HP Betting on Next Gen Info Management

REDWOOD CITY, Calif. – HP Labs is making a number of big bets on new technology areas as part a refocused effort to make its research pay off commercially. The company announced a major reorganization of Labs in March and elaborated on the plans today here at the Dow Jones VentureWire Technology show.

“We’re not focused on next quarter’s profits or the short term; we want to present HP, the mother ship, with a range of opportunities,” said Prith Banerjee, senior vice president of research at HP and director of HP Labs.

One of those is information management. “We’re not a significant player now, but the information explosion problem is facing all of us today,” said Banerjee. “In the next five years, the world will create more information than has been produced in the history of the planet …. Consumers and business, from pictures and videos on YouTube to the gobs and gobs of information in the enterprise space with customer relationship management systems, ERP, blogs and email.

“Businesses have to figure out a way to store that data and analyze and mine that data and how to exploit it for business intelligence.”

While there are already a variety of well-established business intelligence solutions, Banerjee said HP is taking a more advanced “operational intelligence” approach.

“The idea is that as soon as something happens, your information management software provides actionable business insight to your CIO,” he said. “We’re not in that space, but we’re making a bet there.”

Among other areas Banerjee discussed were cloud computing and mobility.

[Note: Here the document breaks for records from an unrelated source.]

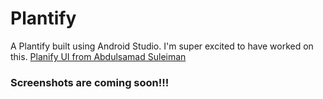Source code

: Plantify
===============

A Plantify  built using Android Studio. I'm super excited to have worked on this.
[Planify UI from 
Abdulsamad Suleiman](https://github.com/abdulsamadola) 

<b><h3>Screenshots are coming soon!!!</h3></b>
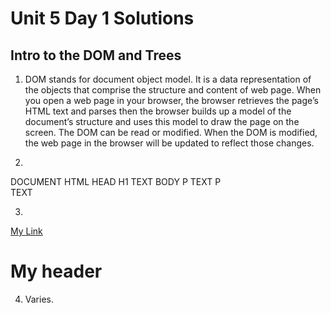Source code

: # Unit 5 Day 1 Solutions
## Intro to the DOM and Trees

1. DOM stands for document object model. It is a data representation of the objects that comprise the structure and content of web page.  When you open a web page in your browser, the browser retrieves the page’s HTML text and parses then the browser builds up a model of the document’s structure and uses this model to draw the page on the screen. The DOM can be read or modified. When the DOM is modified, the web page in the browser will be updated to reflect those changes.

2. 
DOCUMENT
    HTML
        HEAD
            H1
                TEXT
    BODY
        P
            TEXT
        P   
            TEXT



3. 
<!DOCTYPE html>
<html>
    <head>
        <title>My Title</title>
    </head>
    <body>
        <a href="/something-here">My Link</a>
        <h1>My header</h1>
    </body>
</html>

4. Varies.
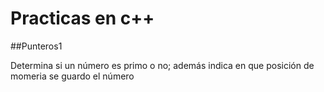 # Practicas en c++

##Punteros1

Determina si un número es primo o no; además indica en que posición de momeria se guardo el número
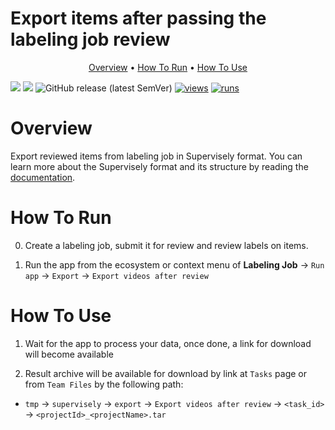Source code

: <!-- <div align="center" markdown> -->
<!-- <img src="https://user-images.githubusercontent.com/48245050/182545646-8af0b01f-d196-457f-a506-1cd2e0497f04.png"> -->

# Export items after passing the labeling job review

<p align="center">
  <a href="#Overview">Overview</a> •
  <a href="#How-To-Run">How To Run</a> •
  <a href="#How-To-Use">How To Use</a>
</p>

[![](https://img.shields.io/badge/supervisely-ecosystem-brightgreen)](https://ecosystem.supervise.ly/apps/supervisely-ecosystem/export-videos-after-labeling-job-review)
[![](https://img.shields.io/badge/slack-chat-green.svg?logo=slack)](https://supervise.ly/slack)
![GitHub release (latest SemVer)](https://img.shields.io/github/v/release/supervisely-ecosystem/export-videos-after-labeling-job-review)
[![views](https://app.supervise.ly/img/badges/views/supervisely-ecosystem/export-videos-after-labeling-job-review.png)](https://supervise.ly)
[![runs](https://app.supervise.ly/img/badges/runs/supervisely-ecosystem/export-videos-after-labeling-job-review.png)](https://supervise.ly)

</div>

# Overview

Export reviewed items from labeling job in Supervisely format. You can learn more about the Supervisely format and its structure by reading the [documentation](https://docs.supervise.ly/data-organization/00_ann_format_navi).

# How To Run

0. Create a labeling job, submit it for review and review labels on items.

1. Run the app from the ecosystem or context menu of **Labeling Job** -> `Run app` -> `Export` -> `Export videos after review`

<!-- <img src="https://user-images.githubusercontent.com/48913536/175984626-bea22e06-5275-4364-97f1-5083f8b0c234.png"/> -->

# How To Use

1. Wait for the app to process your data, once done, a link for download will become available

<!-- <img src="https://user-images.githubusercontent.com/48913536/175984683-417ffbb8-5c61-4206-9805-f766593d2bfe.png"/> -->

2. Result archive will be available for download by link at `Tasks` page or from `Team Files` by the following path:

- `tmp` -> `supervisely` -> `export` -> `Export videos after review` -> `<task_id>` -> `<projectId>_<projectName>.tar`
  <!-- <img src="https://user-images.githubusercontent.com/48913536/175984697-4066c217-8e93-4ba2-b916-1aabe77c2126.png"/> -->
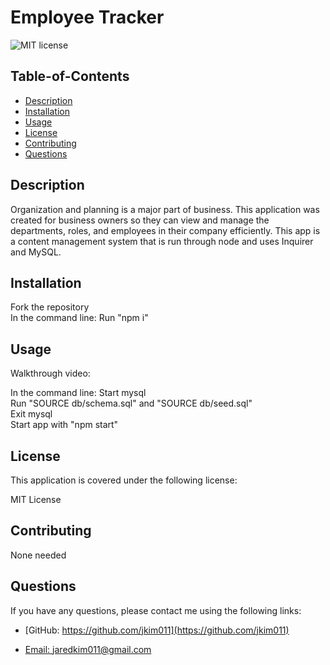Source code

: # Employee Tracker

  
  ![MIT license](https://img.shields.io/badge/License-MIT-blue.svg)
    

  ## Table-of-Contents
  * [Description](#description)
  * [Installation](#installation)
  * [Usage](#usage)
  * [License](#license)
  * [Contributing](#contributing)
  * [Questions](#questions)
  
  ## Description
  Organization and planning is a major part of business. This application was created for business owners so they can view and manage the departments, roles, and employees in their company efficiently. This app is a content management system that is run through node and uses Inquirer and MySQL. 

  ## Installation
  Fork the repository <br>
  In the command line: Run "npm i"

  ## Usage
  Walkthrough video: 

  In the command line:
    Start mysql <br>
    Run "SOURCE db/schema.sql" and "SOURCE db/seed.sql" <br>
    Exit mysql <br>
    Start app with "npm start" 
  
  ## License 
  This application is covered under the following license:

  MIT License

  ## Contributing
  None needed

  ## Questions
  If you have any questions, please contact me using the following links:

  - [GitHub: https://github.com/jkim011](https://github.com/jkim011)

  - [Email: jaredkim011@gmail.com](mailto:jaredkim011@gmail.com)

Cloud computing is one of those difficult challenges he said requires deep research. How big of a challenge? “Billions of users accessing millions of services from tens of thousand of service providers using millions of servers; you need data transmitted at exabytes of speed.”

In July, HP Labs announced it’s already working with Intel and Yahoo on parts of its cloud computing initiative.

Banerjee also mentioned work in more “natural” and intuitive user interfaces the Labs are doing that will extend to mobile devices. “The intelligent device of the future would provide smart contextual information,” he said. “It would know who you are and where you are.”

On the latter point, he said many of today’s GPS-enabled devices have the location part down and some sense of identify based on log-ins and profile information when the user provides it.

On the hunt for new ideas

Banerjee said HP is working with a number of venture capital firms as part of its push towards a more open innovation model. He said VCs typically get 2,000 proposals from startup companies a year, but only fund about a dozen of them.

“They hear a lot of ideas, there are a lot of bright entrepreneurs out there in Silicon Valley, Austin, Bangalore and elsewhere,” he said. “We want to find a way to bring some of those into HP Labs.”

Basically, HP is working with select VCs to forward some of the more promising startups they think could benefit from HP’s resources. If HP’s interested, it will give them Labs resources, much like an incubator, and either license the technology or spin it out as a company.

The VCs would share revenue or participate in some way in return for the initial reference. Another new approach at the labs is that business-oriented managers at HP are directly involved in Lab projects.


“We did not license technologies in the past, but society needs to be benefit from these innovations and there are some real revenue opportunities to make these ideas a lot more financially successful,” said Banerjee.

As one hypothetical example, Banerjee said if HP got a breakthrough idea for a new display technology, it could license that to a manufacturer which in turn would charge competitors who wanted it, like Dell. So it would, in theory, cost Dell more to offer the same technology HP has access to license-free.